Plastic inside is OK. As expected is bit hard, but it will clean good when kids vomit etc. 
Center console is typical VW. I owned 9 VW's and 3 Skoda's, and still have Tiguan, and everything is where you expect it to be. No surprises, very functional. LOVE the fact that there is coolant temperature gauge but also digital oil temperature gauge. Love that! 
Driving? Good. Body role is OK, there is some there, but nothing special. Drives like a car (well it is built on car platform). Steering is bit light, but I will not say I did not expect that, so OK. Steering wheel on other hand is GREAT. I drove SEL with leatherette and regular gauges, and not sure why would anyone pay extra $$$$ for that. 
Brakes are much better then class average. It has pretty instant brake feel, which makes me think that brakes might dust a bit and that VW went with organic compound. I love that instant feel of braking, but if it dust, it might be an issue for a lot of people who usually buy vehicles like this. 
Sales person was typical ignorant idiot who did not figured out that I know few things, so he gave me a lecture how transverse engine is better then longitudinal because, hear this, sits more to the back. I almost walked away to another dealership, but wife was not into watching testosterone competition. 
Transmission is uber smooth and although it is same like in Highlander and BMW X1, it shifts as smooth as in Highlander, but manual mode in VW is much, much better then Highlander, though not quite like in BMW X1. AC is super strong, there are numerous storage places. I saw only one USB in front, not an issue for me, but could be for some. Tires are 245/60 R18 T. That means it will be pretty cheap to replace tires since that is kind of go to dimension for these appliance family haulers. I think it is good they did not go with 255/55 R18 since that is already luxury category. 

NEGATIVE: 
Torque? Torque? Torque? Torque? Torque? Torque? Torque? Torque? Torque? Torque? Torque? Torque? Torque? Torque? Torque? Torque? Torque? Torque? Torque? Torque? 

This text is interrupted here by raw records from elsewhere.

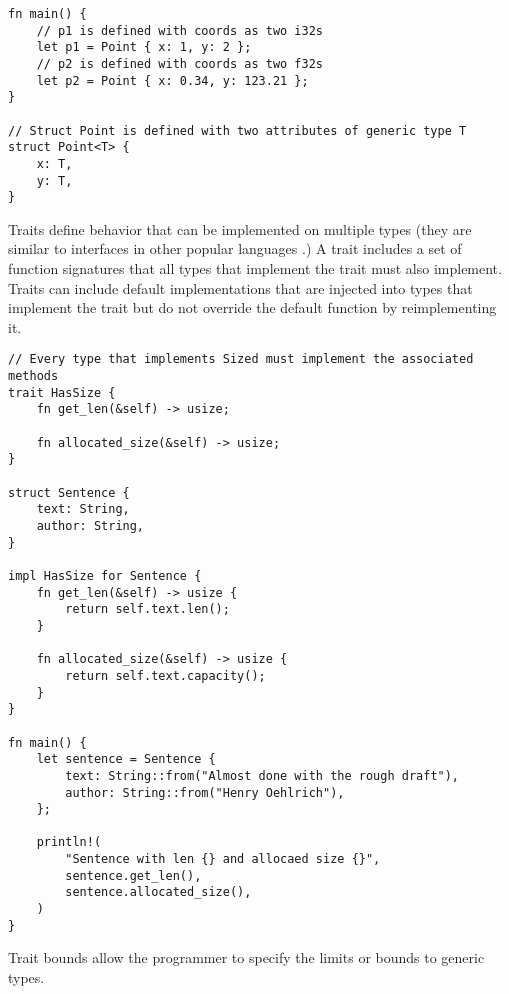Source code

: \documentclass[12pt]{article}
\begin{document}
\begin{flushleft}
\singlespacing{}
\begin{verbatim}
fn main() {
    // p1 is defined with coords as two i32s
    let p1 = Point { x: 1, y: 2 };
    // p2 is defined with coords as two f32s
    let p2 = Point { x: 0.34, y: 123.21 };
}

// Struct Point is defined with two attributes of generic type T
struct Point<T> {
    x: T,
    y: T,
}
\end{verbatim}
\doublespacing{}

Traits define behavior that can be implemented on multiple types (they are
similar to interfaces in other popular languages \cite{rustbook}.) A trait
includes a set of function signatures that all types that implement the trait
must also implement. Traits can include default implementations that are
injected into types that implement the trait but do not override the default
function by reimplementing it.

\singlespacing{}
\begin{verbatim}
// Every type that implements Sized must implement the associated methods
trait HasSize {
    fn get_len(&self) -> usize;

    fn allocated_size(&self) -> usize;
}

struct Sentence {
    text: String,
    author: String,
}

impl HasSize for Sentence {
    fn get_len(&self) -> usize {
        return self.text.len();
    }

    fn allocated_size(&self) -> usize {
        return self.text.capacity();
    }
}

fn main() {
    let sentence = Sentence {
        text: String::from("Almost done with the rough draft"),
        author: String::from("Henry Oehlrich"),
    };

    println!(
        "Sentence with len {} and allocaed size {}",
        sentence.get_len(),
        sentence.allocated_size(),
    )
}
\end{verbatim}
\doublespacing{}

Trait bounds allow the programmer to specify the limits or bounds to generic
types. 

\cite{rustforrustaceans} \\
\cite{rust-lang.org} \\
\cite{rust-by-example} \\
\cite{the-c-programming-language} \\
\cite{noboilerplate}


 

\end{flushleft}
\end{document}
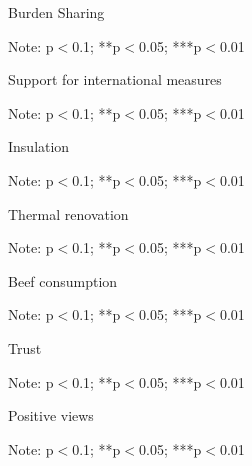 \documentclass{article}
\begin{document}
\begin{table}[h!]
	\caption{Burden Sharing}
	\begin{center}
		\scalebox{0.7}{}
	\end{center}
	{\footnotesize Note: 
	\newline *p$<$0.1; **p$<$0.05; ***p$<$0.01}
\end{table}	

\begin{table}[h!]
	\caption{Support for international measures}
	\begin{center}
		\scalebox{0.7}{}
	\end{center}
	{\footnotesize Note: 
	\newline *p$<$0.1; **p$<$0.05; ***p$<$0.01}
\end{table}	

\begin{table}[h!]
	\caption{Insulation}
	\begin{center}
		\scalebox{0.7}{}
	\end{center}
	{\footnotesize Note: 
	\newline *p$<$0.1; **p$<$0.05; ***p$<$0.01}
\end{table}	

\begin{table}[h!]
	\caption{Thermal renovation}
	\begin{center}
		\scalebox{0.7}{}
	\end{center}
	{\footnotesize Note: 
	\newline *p$<$0.1; **p$<$0.05; ***p$<$0.01}
\end{table}	

\begin{table}[h!]
	\caption{Beef consumption}
	\begin{center}
		\scalebox{0.7}{}
	\end{center}
	{\footnotesize Note: 
	\newline *p$<$0.1; **p$<$0.05; ***p$<$0.01}
\end{table}	

\begin{table}[h!]
	\caption{Trust}
	\begin{center}
		\scalebox{0.7}{}
	\end{center}
	{\footnotesize Note: 
	\newline *p$<$0.1; **p$<$0.05; ***p$<$0.01}
\end{table}	

\begin{table}[h!]
	\caption{Positive views}
	\begin{center}
		\scalebox{0.7}{}
	\end{center}
	{\footnotesize Note: 
	\newline *p$<$0.1; **p$<$0.05; ***p$<$0.01}
\end{table}	
\end{document}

I was expecting that engine will not be anything special in this SUV. Still, I was deeply disappointed. In brochures it is clearly stated that 276hp and 266lb-ft is achieved with premium fuel, and I would assume dealer put regular gas. Also, dealership is at 6200ft, which means loss of around 18% of power in naturally aspirated engine. That being said, I drove other SUV in that category at this altitude, and I think Highlander has more potent engine, while it does not come even close to Mazda CX-9. The engine it seems is constantly struggling to move weight. My wife even said: i have a feeling poor thing will have a cardiac arrest. 
If t is struggling at 6200ft I cannot imagine how it will do on Colorado passes at 12,000ft. I ski twice a week and have a feeling driving this car to ski would be really annoying. 

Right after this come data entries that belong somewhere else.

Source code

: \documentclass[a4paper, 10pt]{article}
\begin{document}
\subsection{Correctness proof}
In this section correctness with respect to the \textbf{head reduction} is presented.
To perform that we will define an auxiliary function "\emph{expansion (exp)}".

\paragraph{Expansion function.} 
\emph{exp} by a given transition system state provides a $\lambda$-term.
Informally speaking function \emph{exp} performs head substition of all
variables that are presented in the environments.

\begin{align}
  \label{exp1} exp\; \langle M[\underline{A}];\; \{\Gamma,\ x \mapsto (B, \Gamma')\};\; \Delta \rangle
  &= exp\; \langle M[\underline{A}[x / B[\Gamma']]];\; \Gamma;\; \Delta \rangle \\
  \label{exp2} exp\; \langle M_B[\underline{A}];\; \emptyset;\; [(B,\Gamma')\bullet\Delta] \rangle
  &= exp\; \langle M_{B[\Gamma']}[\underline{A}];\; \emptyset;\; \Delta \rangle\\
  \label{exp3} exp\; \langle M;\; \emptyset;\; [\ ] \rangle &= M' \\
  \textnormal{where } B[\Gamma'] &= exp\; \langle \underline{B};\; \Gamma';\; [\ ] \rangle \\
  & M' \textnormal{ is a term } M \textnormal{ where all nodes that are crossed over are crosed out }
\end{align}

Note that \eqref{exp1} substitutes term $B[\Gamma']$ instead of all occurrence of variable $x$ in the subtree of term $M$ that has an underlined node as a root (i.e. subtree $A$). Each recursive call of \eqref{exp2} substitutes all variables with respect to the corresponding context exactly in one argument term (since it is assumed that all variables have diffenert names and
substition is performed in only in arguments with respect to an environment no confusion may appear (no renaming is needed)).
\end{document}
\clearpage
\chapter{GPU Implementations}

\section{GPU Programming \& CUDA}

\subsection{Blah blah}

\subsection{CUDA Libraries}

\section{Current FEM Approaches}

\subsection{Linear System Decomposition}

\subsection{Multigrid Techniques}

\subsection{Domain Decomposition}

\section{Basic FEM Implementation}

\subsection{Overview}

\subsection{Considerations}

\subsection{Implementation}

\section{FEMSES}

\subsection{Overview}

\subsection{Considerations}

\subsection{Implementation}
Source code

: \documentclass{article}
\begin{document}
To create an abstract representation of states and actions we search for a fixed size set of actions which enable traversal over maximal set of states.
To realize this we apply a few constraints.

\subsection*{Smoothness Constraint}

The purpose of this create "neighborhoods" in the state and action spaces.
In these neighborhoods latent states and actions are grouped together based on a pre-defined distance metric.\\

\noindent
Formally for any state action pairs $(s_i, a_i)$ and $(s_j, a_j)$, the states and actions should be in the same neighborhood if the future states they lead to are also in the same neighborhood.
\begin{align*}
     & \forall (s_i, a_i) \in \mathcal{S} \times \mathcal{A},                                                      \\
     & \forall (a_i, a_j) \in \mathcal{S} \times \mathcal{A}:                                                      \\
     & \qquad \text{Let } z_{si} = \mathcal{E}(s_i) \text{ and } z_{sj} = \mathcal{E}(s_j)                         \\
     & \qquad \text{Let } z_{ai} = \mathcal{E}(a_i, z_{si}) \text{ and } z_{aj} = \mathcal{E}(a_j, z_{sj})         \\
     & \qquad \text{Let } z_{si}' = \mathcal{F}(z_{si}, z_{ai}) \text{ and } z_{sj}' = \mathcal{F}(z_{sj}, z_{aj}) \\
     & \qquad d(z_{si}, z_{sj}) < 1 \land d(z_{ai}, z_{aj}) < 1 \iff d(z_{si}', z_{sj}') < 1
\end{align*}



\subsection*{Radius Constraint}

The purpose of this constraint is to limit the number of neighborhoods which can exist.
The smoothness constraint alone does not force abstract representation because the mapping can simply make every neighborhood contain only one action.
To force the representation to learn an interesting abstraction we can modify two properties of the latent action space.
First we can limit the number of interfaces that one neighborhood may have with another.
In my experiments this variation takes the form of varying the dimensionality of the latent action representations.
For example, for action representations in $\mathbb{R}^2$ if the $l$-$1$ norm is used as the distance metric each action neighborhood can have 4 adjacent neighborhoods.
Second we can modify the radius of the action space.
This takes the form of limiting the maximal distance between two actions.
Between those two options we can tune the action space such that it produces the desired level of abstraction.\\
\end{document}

I could not find any other negative thing. We were truly impressed with practicality, interior etc. But engine is deal breaker. Until VW updates engine options with torquier engine or pairs 2.0T with 4Motion (so APR can do trick), I am skipping it. Also, it is IMO obvious that VW planned diesel. Fuel door is huge, and here is a lot of space there which I think was set up for DEF. I would say VW planned 2.0ltr diesel from European Passat.


----------



## CiDirkona (May 1, 2007)

edyvw said:


> . Tires are 245/60 R18 T. That means it will be pretty cheap to replace tires since that is kind of go to dimension for these appliance family haulers. I think it is good they did not go with 255/55 R18 since that is already luxury category.

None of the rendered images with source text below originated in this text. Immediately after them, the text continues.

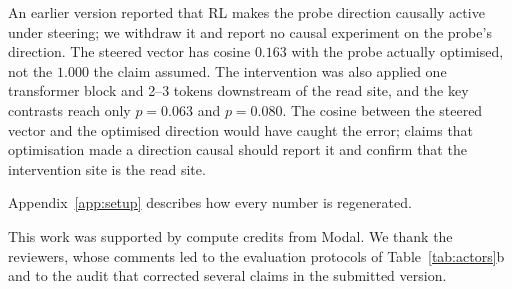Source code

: \documentclass{article}
\begin{document}
An earlier version reported that RL makes the probe direction causally active under steering; we withdraw it and report no causal experiment on the probe's direction. The steered vector has cosine $0.163$ with the probe actually optimised, not the $1.000$ the claim assumed. The intervention was also applied one transformer block and 2--3 tokens downstream of the read site, and the key contrasts reach only $p=0.063$ and $p=0.080$. The cosine between the steered vector and the optimised direction would have caught the error; claims that optimisation made a direction causal should report it and confirm that the intervention site is the read site.

Appendix~\ref{app:setup} describes how every number is regenerated.

\begin{ack}
This work was supported by compute credits from Modal. We thank the reviewers, whose comments led to the evaluation protocols of Table~\ref{tab:actors}b and to the audit that corrected several claims in the submitted version.
\end{ack}
\end{document}
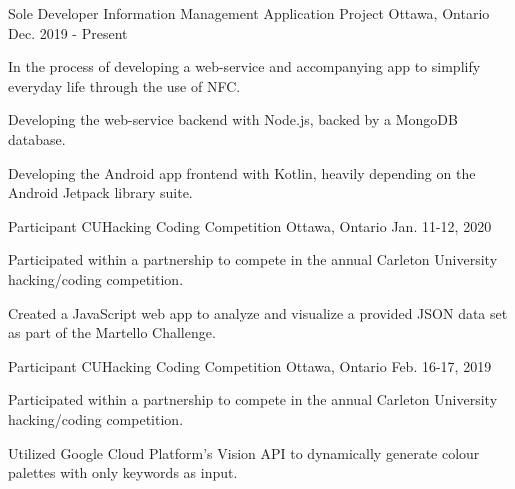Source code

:

\begin{cventries}

  \cventry
    {Sole Developer} %
    {Information Management Application Project} %
    {Ottawa, Ontario} %
    {Dec. 2019 - Present} %
    {
      \begin{cvitems} %
      \item {In the process of developing a web-service and accompanying app to simplify everyday life through the use of NFC.}
      \item {Developing the web-service backend with Node.js, backed by a MongoDB database.}
      \item {Developing the Android app frontend with Kotlin, heavily depending on the Android Jetpack library suite.}
      \end{cvitems}
    }

  \cventry
    {Participant} %
    {CUHacking Coding Competition} %
    {Ottawa, Ontario} %
    {Jan. 11-12, 2020} %
    {
      \begin{cvitems} %
      \item {Participated within a partnership to compete in the annual Carleton University hacking/coding competition.}
      \item {Created a JavaScript web app to analyze and visualize a provided JSON data set as part of the Martello Challenge.}
      \end{cvitems}
    }

  \cventry
    {Participant} %
    {CUHacking Coding Competition} %
    {Ottawa, Ontario} %
    {Feb. 16-17, 2019} %
    {
      \begin{cvitems} %
      \item {Participated within a partnership to compete in the annual Carleton University hacking/coding competition.}
      \item {Utilized Google Cloud Platform's Vision API to dynamically generate colour palettes with only keywords as input.}
      \end{cvitems}
    }


\end{cventries}
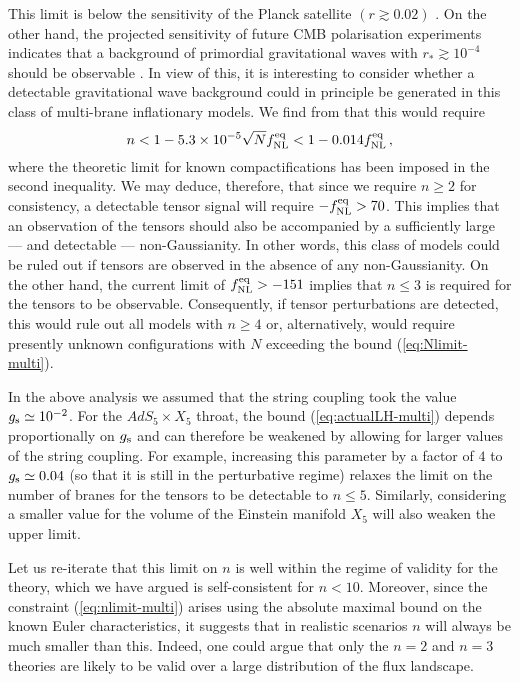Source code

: This limit is below the sensitivity of the Planck satellite 
$(r \gtrsim 0.02 )$ \cite{planck}. On the other hand, 
the projected sensitivity of future CMB polarisation experiments 
indicates that a background of primordial 
gravitational waves with $r_* \gtrsim 10^{-4}$ 
should be observable \cite{songknox,vpj, Baumann:2008aq}. In view of this, 
it is interesting to consider whether
a detectable gravitational wave background could in principle 
be generated in this class of multi-brane inflationary 
models. We find from  that this would require 
% 
\begin{equation}
\label{eq:nlimit-multi}
n < 1 -5.3 \times 10^{-5} \sqrt{N} f_{\mathrm{NL}}^{\mathrm{eq}} < 1-0.014 f_{\mathrm{NL}}^{\mathrm{eq}} \,,
\end{equation}
% 
where the theoretic limit  for 
known compactifications has been imposed in the 
second inequality. We may deduce, therefore, that  
since we require $n \ge 2$ for consistency, a detectable tensor 
signal will require $-f_{\mathrm{NL}}^{\mathrm{eq}} >70$. This implies that an observation of 
the tensors should also be 
accompanied by a sufficiently large --- and detectable --- non-Gaussianity. 
In other words, this class of models could  
be ruled out if tensors are observed in the absence of any
non-Gaussianity. On the other hand, the current 
limit of  $f_{\mathrm{NL}}^{\mathrm{eq}} >-151$ implies that $n \le 3$ is required 
for the tensors to be observable. 
Consequently, if tensor perturbations are detected, this would rule 
out all models with $n \ge  4$ or, alternatively, would require presently 
unknown configurations with $N$ exceeding the bound (\ref{eq:Nlimit-multi}). 


In the above analysis we assumed that the string coupling 
took the value $g_\mathrm{s} \simeq 10^{-2}$. For the $AdS_5 \times X_5$ throat, 
the bound (\ref{eq:actualLH-multi}) depends proportionally on $g_\mathrm{s}$ and can 
therefore be weakened by allowing for larger values of the string coupling. 
For example, increasing this parameter by a factor of $4$ 
to $g_\mathrm{s} \simeq 0.04$ (so that it is still in the perturbative regime)
relaxes the limit on the number of branes for the tensors to be detectable to 
$n \le 5$. Similarly, considering a smaller value for the 
volume of the Einstein manifold $X_5$ will also weaken the upper limit. 


Let us re-iterate that this limit on $n$ is well within the 
regime of validity for the theory, which we have argued is 
self-consistent for $n<10$. Moreover, since the constraint (\ref{eq:nlimit-multi})
arises using the absolute maximal bound on the known 
Euler characteristics, it suggests that in realistic scenarios $n$ will 
always be much smaller than this. Indeed, one could argue that 
only the $n=2$ and $n=3$ theories are
likely to be valid over a large distribution of the flux landscape.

I've been looking for this info. Thanks! According to the online calculators, the 20" tire would be 245 50 R 20 ?


----------



## edyvw (May 1, 2009)

CiDirkona said:


> I've been looking for this info. Thanks! According to the online calculators, the 20" tire would be 245 50 R 20 ?


Not sure, but Atlas comes with 20" option, so I would just go with whatever they put on 20" wheels.


----------



## jspirate (Jan 15, 2011)

I test drove a SE with tech yesterday and I was impressed. VW knocked it out of the park!

The engine was a little weak, but not terribly so. The transmission did a great job and the wife didn't need for more power. She drives an Odyssey and the pickup was very similar.

It looks better in person than I expected and the inside is has a fair bit more room than I expected.

So.... nothing new to report. I concur with what others have said here :thumbup:


----------



## Lopan (May 4, 2002)

The Mrs and I test drove a Launch Edition yesterday and I concur, it drives like a car. Not a fast car, but plenty to get up and going. Sure more power would be great, but I didn't feel like it was lacking; I still had to brake all the time for people driving much slower than I wanted. The handling was smooth, and I felt very in control for such a large vehicle. The steering is much lighter than I'd prefer, but not enough to be a deal breaker. It's missing a third pedal, but that's to be expected  I have the GTI and Corrado to satisfy my needs for sport driving.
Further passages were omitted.